Chapter 8: Exercise 7

We will try a range of \( \tt{ntree} \) from 1 to 500 and \( \tt{mtry} \) taking typical values of \( p \), \( p/2 \), \( \sqrt{p} \). For Boston data, \( p = 13 \). We use an alternate call to \( \tt{randomForest} \) which takes \( \tt{xtest} \) and \( \tt{ytest} \) as additional arguments and computes test MSE on-the-fly.
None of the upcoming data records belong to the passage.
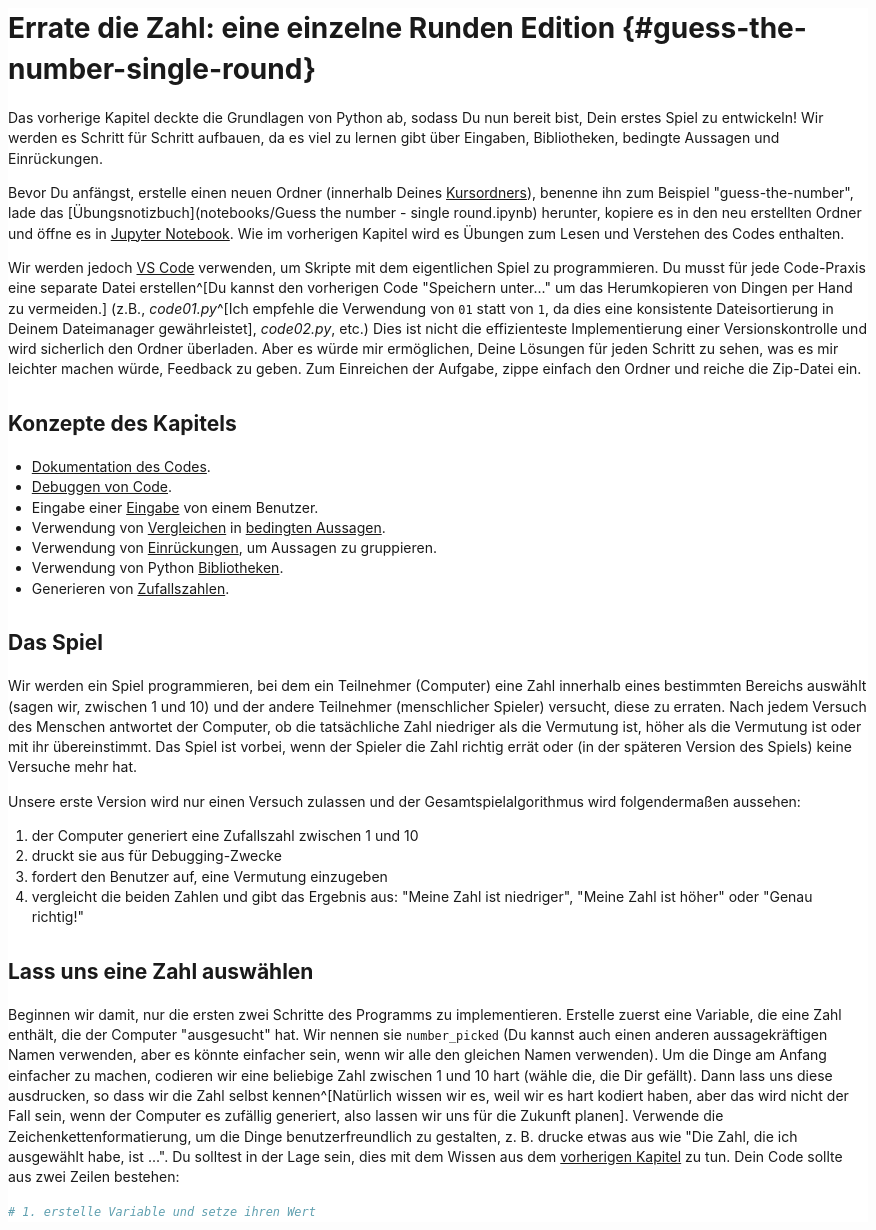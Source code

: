 # Errate die Zahl: eine einzelne Runden Edition {#guess-the-number-single-round}

Das vorherige Kapitel deckte die Grundlagen von Python ab, sodass Du nun bereit bist, Dein erstes Spiel zu entwickeln! Wir werden es Schritt für Schritt aufbauen, da es viel zu lernen gibt über Eingaben, Bibliotheken, bedingte Aussagen und Einrückungen.

Bevor Du anfängst, erstelle einen neuen Ordner (innerhalb Deines [Kursordners](#files-folder)), benenne ihn zum Beispiel "guess-the-number", lade das [Übungsnotizbuch](notebooks/Guess the number - single round.ipynb) herunter, kopiere es in den neu erstellten Ordner und öffne es in [Jupyter Notebook](#jupyter-notebooks). Wie im vorherigen Kapitel wird es Übungen zum Lesen und Verstehen des Codes enthalten.

Wir werden jedoch [VS Code](#install-vs-code) verwenden, um Skripte mit dem eigentlichen Spiel zu programmieren. Du musst für jede Code-Praxis eine separate Datei erstellen^[Du kannst den vorherigen Code "Speichern unter..." um das Herumkopieren von Dingen per Hand zu vermeiden.] (z.B., _code01.py_^[Ich empfehle die Verwendung von `01` statt von `1`, da dies eine konsistente Dateisortierung in Deinem Dateimanager gewährleistet], _code02.py_, etc.) Dies ist nicht die effizienteste Implementierung einer Versionskontrolle und wird sicherlich den Ordner überladen. Aber es würde mir ermöglichen, Deine Lösungen für jeden Schritt zu sehen, was es mir leichter machen würde, Feedback zu geben. Zum Einreichen der Aufgabe, zippe einfach den Ordner und reiche die Zip-Datei ein.

## Konzepte des Kapitels

* [Dokumentation des Codes](#documenting-your-code).
* [Debuggen von Code](#debugging).
* Eingabe einer [Eingabe](#input-function) von einem Benutzer.
* Verwendung von [Vergleichen](#comparisons) in [bedingten Aussagen](#if-statement).
* Verwendung von [Einrückungen](#indentation), um Aussagen zu gruppieren.
* Verwendung von Python [Bibliotheken](#using-libraries).
* Generieren von [Zufallszahlen](#picking-a-number-randomly).

## Das Spiel
Wir werden ein Spiel programmieren, bei dem ein Teilnehmer (Computer) eine Zahl innerhalb eines bestimmten Bereichs auswählt (sagen wir, zwischen 1 und 10) und der andere Teilnehmer (menschlicher Spieler) versucht, diese zu erraten. Nach jedem Versuch des Menschen antwortet der Computer, ob die tatsächliche Zahl niedriger als die Vermutung ist, höher als die Vermutung ist oder mit ihr übereinstimmt. Das Spiel ist vorbei, wenn der Spieler die Zahl richtig errät oder (in der späteren Version des Spiels) keine Versuche mehr hat.

Unsere erste Version wird nur einen Versuch zulassen und der Gesamtspielalgorithmus wird folgendermaßen aussehen:

1. der Computer generiert eine Zufallszahl zwischen 1 und 10
2. druckt sie aus für Debugging-Zwecke
3. fordert den Benutzer auf, eine Vermutung einzugeben
4. vergleicht die beiden Zahlen und gibt das Ergebnis aus: "Meine Zahl ist niedriger", "Meine Zahl ist höher" oder "Genau richtig!"

## Lass uns eine Zahl auswählen
Beginnen wir damit, nur die ersten zwei Schritte des Programms zu implementieren. Erstelle zuerst eine Variable, die eine Zahl enthält, die der Computer "ausgesucht" hat. Wir nennen sie `number_picked` (Du kannst auch einen anderen aussagekräftigen Namen verwenden, aber es könnte einfacher sein, wenn wir alle den gleichen Namen verwenden). Um die Dinge am Anfang einfacher zu machen, codieren wir eine beliebige Zahl zwischen 1 und 10 hart (wähle die, die Dir gefällt). Dann lass uns diese ausdrucken, so dass wir die Zahl selbst kennen^[Natürlich wissen wir es, weil wir es hart kodiert haben, aber das wird nicht der Fall sein, wenn der Computer es zufällig generiert, also lassen wir uns für die Zukunft planen]. Verwende die Zeichenkettenformatierung, um die Dinge benutzerfreundlich zu gestalten, z. B. drucke etwas aus wie "Die Zahl, die ich ausgewählt habe, ist ...". Du solltest in der Lage sein, dies mit dem Wissen aus dem [vorherigen Kapitel](#string-formatting) zu tun. Dein Code sollte aus zwei Zeilen bestehen:
```python
# 1. erstelle Variable und setze ihren Wert
```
Test MSE of all tree sizes can be obtained by accessing \( \tt{mse} \) list member of \( \tt{test} \) list member of the model.

library(MASS)
library(randomForest)
## randomForest 4.6-7
## Type rfNews() to see new features/changes/bug fixes.
set.seed(1101)

# Construct the train and test matrices
train = sample(dim(Boston)[1], dim(Boston)[1]/2)
X.train = Boston[train, -14]
X.test = Boston[-train, -14]
Y.train = Boston[train, 14]
Y.test = Boston[-train, 14]

p = dim(Boston)[2] - 1
p.2 = p/2
p.sq = sqrt(p)

rf.boston.p = randomForest(X.train, Y.train, xtest = X.test, ytest = Y.test, 
    mtry = p, ntree = 500)
rf.boston.p.2 = randomForest(X.train, Y.train, xtest = X.test, ytest = Y.test, 
    mtry = p.2, ntree = 500)
rf.boston.p.sq = randomForest(X.train, Y.train, xtest = X.test, ytest = Y.test, 
    mtry = p.sq, ntree = 500)

plot(1:500, rf.boston.p$test$mse, col = "green", type = "l", xlab = "Number of Trees", 
    ylab = "Test MSE", ylim = c(10, 19))
lines(1:500, rf.boston.p.2$test$mse, col = "red", type = "l")
lines(1:500, rf.boston.p.sq$test$mse, col = "blue", type = "l")
legend("topright", c("m=p", "m=p/2", "m=sqrt(p)"), col = c("green", "red", "blue"), 
    cex = 1, lty = 1)

plot of chunk 9a

The plot shows that test MSE for single tree is quite high (around 18). It is reduced by adding more trees to the model and stabilizes around a few hundred trees. Test MSE for including all variables at split is slightly higher (around 11) as compared to both using half or square-root number of variables (both slightly less than 10).